German police have dismantled Crimemarket, an underground online marketplace where users traded drugs, weapons, and illicit services like money laundering and cybercrime. The operation involved executing 102 search warrants nationwide, resulting in arrests and seizure of evidence. This crackdown follows previous successful efforts by German authorities in dismantling other dark web marketplaces like Kingdom Market and Hydra.

Threat Actor TA577 Exploiting NTLM Authentication Information

Proofpoint researchers discovered cybercriminal threat actor TA577 utilizing an attack chain to steal NT LAN Manager (NTLM) authentication information, targeting hundreds of organizations globally. The group’s objective was to capture NTLM hashes for potential password cracking or ‘Pass-The-Hash’ attacks, using unique file hashes and tailored HTML attachments to initiate connections to external SMB resources. The delivery method employed, involving malicious HTML files within zip archives, bypasses security measures and poses a significant threat, urging organizations to block outbound SMB to prevent exploitation.

Analysis of NoName057(16) Cyber Threat Actor

NoName057(16) is a cyber threat actor involved in Project DDoSia, targeting entities supporting Ukraine, particularly NATO member states. The group has been observed updating their DDoS tool to enhance compatibility and encryption mechanisms, while facing challenges in maintaining the stability of their command-and-control servers. NoName057(16) strategically targets European countries like Ukraine, Finland, and Italy, with a focus on governmental, transportation, and banking sectors, indicating a persistent threat in the cybersecurity landscape.

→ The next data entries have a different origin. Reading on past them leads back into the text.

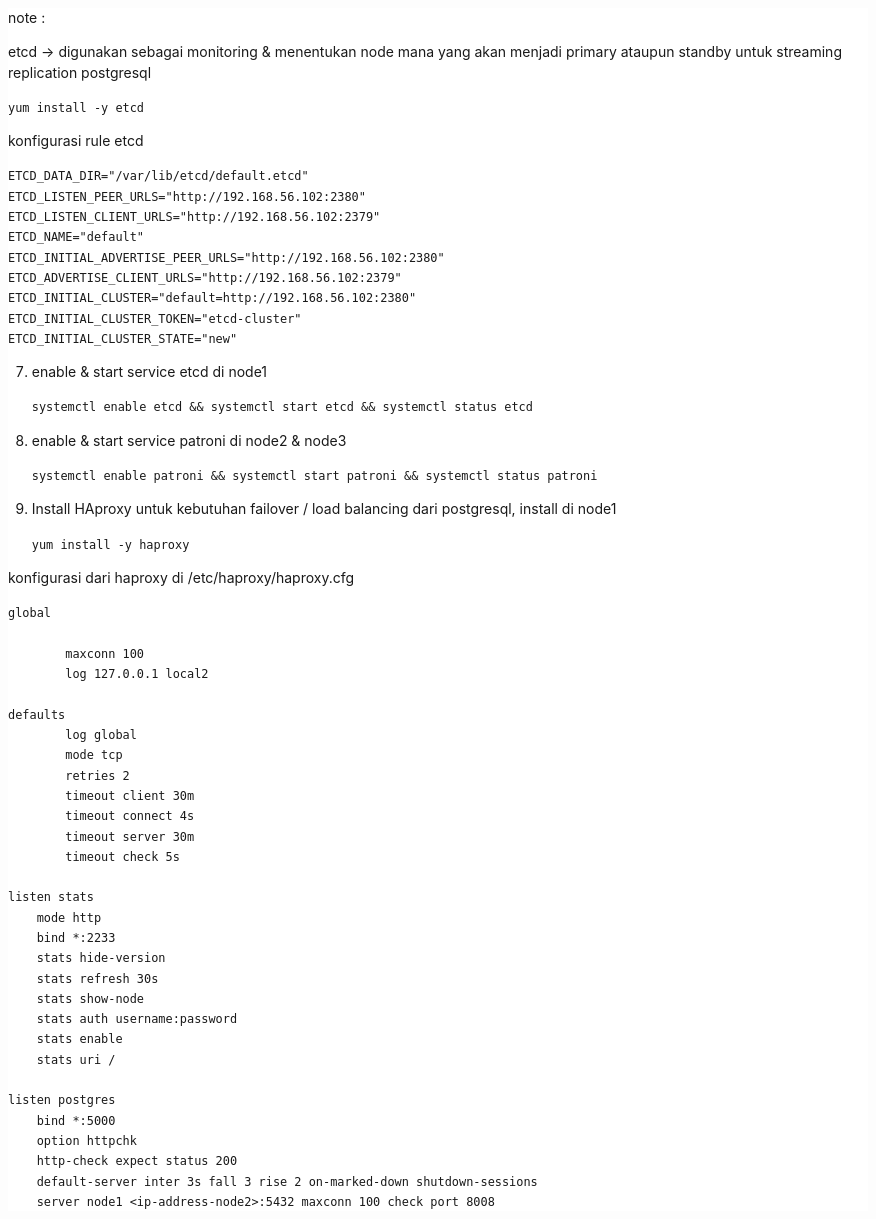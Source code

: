    note :
   
   etcd -> digunakan sebagai monitoring & menentukan node mana yang akan menjadi primary ataupun standby untuk streaming replication postgresql 

   ```
   yum install -y etcd
   ```
   konfigurasi rule etcd 

   ```
   ETCD_DATA_DIR="/var/lib/etcd/default.etcd"
   ETCD_LISTEN_PEER_URLS="http://192.168.56.102:2380"
   ETCD_LISTEN_CLIENT_URLS="http://192.168.56.102:2379"
   ETCD_NAME="default"
   ETCD_INITIAL_ADVERTISE_PEER_URLS="http://192.168.56.102:2380"
   ETCD_ADVERTISE_CLIENT_URLS="http://192.168.56.102:2379"
   ETCD_INITIAL_CLUSTER="default=http://192.168.56.102:2380"
   ETCD_INITIAL_CLUSTER_TOKEN="etcd-cluster"
   ETCD_INITIAL_CLUSTER_STATE="new"
   ```
7. enable & start service etcd di node1
   
   ```
   systemctl enable etcd && systemctl start etcd && systemctl status etcd
   ```
8. enable & start service patroni di node2 & node3

   ```
   systemctl enable patroni && systemctl start patroni && systemctl status patroni
   ```
9. Install HAproxy untuk kebutuhan failover / load balancing dari postgresql, install di node1

   ```
   yum install -y haproxy
   ```
konfigurasi dari haproxy di /etc/haproxy/haproxy.cfg

```
global

        maxconn 100
        log 127.0.0.1 local2

defaults
        log global
        mode tcp
        retries 2
        timeout client 30m
        timeout connect 4s
        timeout server 30m
        timeout check 5s

listen stats
    mode http
    bind *:2233
    stats hide-version
    stats refresh 30s
    stats show-node
    stats auth username:password
    stats enable
    stats uri /

listen postgres
    bind *:5000
    option httpchk
    http-check expect status 200
    default-server inter 3s fall 3 rise 2 on-marked-down shutdown-sessions
    server node1 <ip-address-node2>:5432 maxconn 100 check port 8008
```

Phobos Ransomware Targeting U.S. Critical Infrastructure

U.S. cybersecurity agencies have issued warnings about Phobos ransomware targeting government and critical infrastructure entities, with threat actors using various tactics to deploy the malware. Phobos, operating as a ransomware as a service (RaaS) model, has successfully targeted municipal and county governments, emergency services, education, healthcare, and critical infrastructure, ransoming millions of U.S. dollars. The ransomware strain is known for its sophisticated attack chains involving phishing, exploiting RDP services, process injection techniques, and utilizing open-source tools for reconnaissance and exfiltration.

Web-Based PLC Malware Enables Remote Stuxnet-Style Attacks

Researchers at the Georgia Institute of Technology have developed a web-based PLC malware, demonstrating the potential for remote Stuxnet-style attacks on industrial control systems (ICS). This malware, leveraging web APIs of modern PLCs, can disrupt industrial processes and remain undetected, highlighting an expanded attack surface for ICS environments. The researchers emphasize the ease of deployment and the challenge in detecting such malware, urging the need for robust security measures in the face of these evolving threats.

Sophisticated Phishing Campaign Targeting FCC Employees and Crypto Exchanges

Security researchers have discovered a sophisticated phishing campaign targeting employees of the US Federal Communications Commission (FCC) and popular crypto exchanges like Binance, Coinbase, Kraken, and Gemini. The threat actor behind this campaign is using a new phishing kit named CryptoChameleon to create believable login pages that harvest victims’ credentials. The phishing kit not only creates landing pages but also assists in sending convincing messages to victims, harvesting login credentials, and bypassing multi-factor authentication codes.

Disclaimer: Titles and summaries are AI-generated. Please refer to the linked content for more details.